=== Required work ===
Exactly the lines from the one with "typesetting, remaining essentially" to the end of the listing must be repeated, both ends included, with nothing added.

=== Exercise data ===
==============================
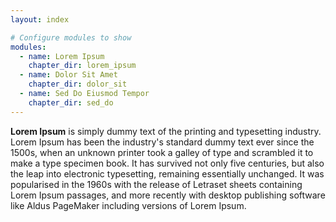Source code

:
 ```yaml
---
layout: index

# Configure modules to show
modules:
  - name: Lorem Ipsum
    chapter_dir: lorem_ipsum
  - name: Dolor Sit Amet
    chapter_dir: dolor_sit
  - name: Sed Do Eiusmod Tempor
    chapter_dir: sed_do
---
```


**Lorem Ipsum** is simply dummy text of the printing and typesetting industry. Lorem
Ipsum has been the industry's standard dummy text ever since the 1500s, when an
unknown printer took a galley of type and scrambled it to make a type specimen
book. It has survived not only five centuries, but also the leap into electronic
typesetting, remaining essentially unchanged. It was popularised in the 1960s
with the release of Letraset sheets containing Lorem Ipsum passages, and more
recently with desktop publishing software like Aldus PageMaker including
versions of Lorem Ipsum.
==============================
=== Response below ===
typesetting, remaining essentially unchanged. It was popularised in the 1960s
with the release of Letraset sheets containing Lorem Ipsum passages, and more
recently with desktop publishing software like Aldus PageMaker including
versions of Lorem Ipsum.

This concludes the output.